[EXERCISE PROMPT] Find the line with "A - \tau + 1 = \mu (f)". Transcribe it and each later line of the data exactly, up to and including the last.
═════ DATA EXCERPTS
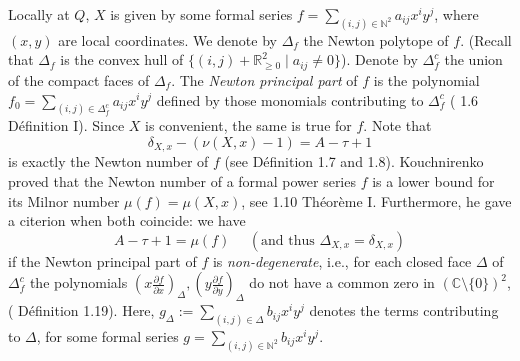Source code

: \documentclass[oneside]{amsart}
\newcommand{\RR}{\mathbb{R}}
\newcommand{\CC}{\mathbb{C}}
\newcommand{\NN}{\mathbb{N}}
\theoremstyle{definition}
\begin{document}
Locally at $ Q $, $ X $ is given by some formal series $ f = \sum\limits_{(i,j) \in \NN^2} a_{ij} x^i y^j $, where $ (x,y) $ are local coordinates.
We denote by $ \Delta_f $ the Newton polytope of $ f $. 
(Recall that $ \Delta_f $ is the convex hull of $ \{ (i,j) + \RR^2_{\geq 0} \mid a_{ij} \neq 0   \} $).
Denote by $ \Delta_f^c $ the union of the compact faces of $ \Delta_f $. 
The {\em Newton principal part} of $ f $ is the polynomial 
$ f_0 = \sum\limits_{(i,j) \in \Delta_f^c} a_{ij} x^i y^j $
defined by those monomials contributing to $ \Delta_f^c $
(\cite{Kouchnirenko} 1.6 D\'efinition I).
Since $ X $ is convenient, the same is true for $ f $.
Note that 
$$ 
	\delta_{X,x} - (\nu(X,x) - 1) = A - \tau + 1 
$$ 
is exactly the Newton number of $ f $
(see \cite{Kouchnirenko} D\'efinition 1.7 and 1.8).
Kouchnirenko proved that the Newton number of a formal power series $ f $ 
is a lower bound for its Milnor number $ \mu (f) = \mu (X,x) $,
see \cite{Kouchnirenko} 1.10 Th\'eor{\`e}me I.
Furthermore, he gave a citerion when both coincide:
we have
$$
	 A - \tau + 1 = \mu (f)
	 \ \ \ \ \ \ 
	 (\mbox{and thus }
	 \Delta_{X,x} = \delta_{X,x})
$$
if the Newton principal part of $ f $ is {\em non-degenerate}, 
i.e.,
for each closed face $ \Delta $ of $ \Delta^c_f $ the polynomials 
$ (x \frac{\partial f}{\partial x})_\Delta, (y \frac{\partial f}{\partial y})_\Delta $ 
do not have a common zero in $ ( \CC \setminus \{ 0 \} )^2 $,
(\cite{Kouchnirenko} D\'efinition 1.19).
Here, $ g_\Delta := \sum_{(i,j) \in \Delta} b_{ij} x^i y^j $ denotes the terms 
contributing to $ \Delta $, for some formal series 
$ g = \sum_{(i,j) \in \NN^2} b_{ij} x^i y^j $. 
\end{document}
══════════
[ANSWER TO THE PROBLEM]
	 A - \tau + 1 = \mu (f)
	 \ \ \ \ \ \ 
	 (\mbox{and thus }
	 \Delta_{X,x} = \delta_{X,x})
$$
if the Newton principal part of $ f $ is {\em non-degenerate}, 
i.e.,
for each closed face $ \Delta $ of $ \Delta^c_f $ the polynomials 
$ (x \frac{\partial f}{\partial x})_\Delta, (y \frac{\partial f}{\partial y})_\Delta $ 
do not have a common zero in $ ( \CC \setminus \{ 0 \} )^2 $,
(\cite{Kouchnirenko} D\'efinition 1.19).
Here, $ g_\Delta := \sum_{(i,j) \in \Delta} b_{ij} x^i y^j $ denotes the terms 
contributing to $ \Delta $, for some formal series 
$ g = \sum_{(i,j) \in \NN^2} b_{ij} x^i y^j $. 
\end{document}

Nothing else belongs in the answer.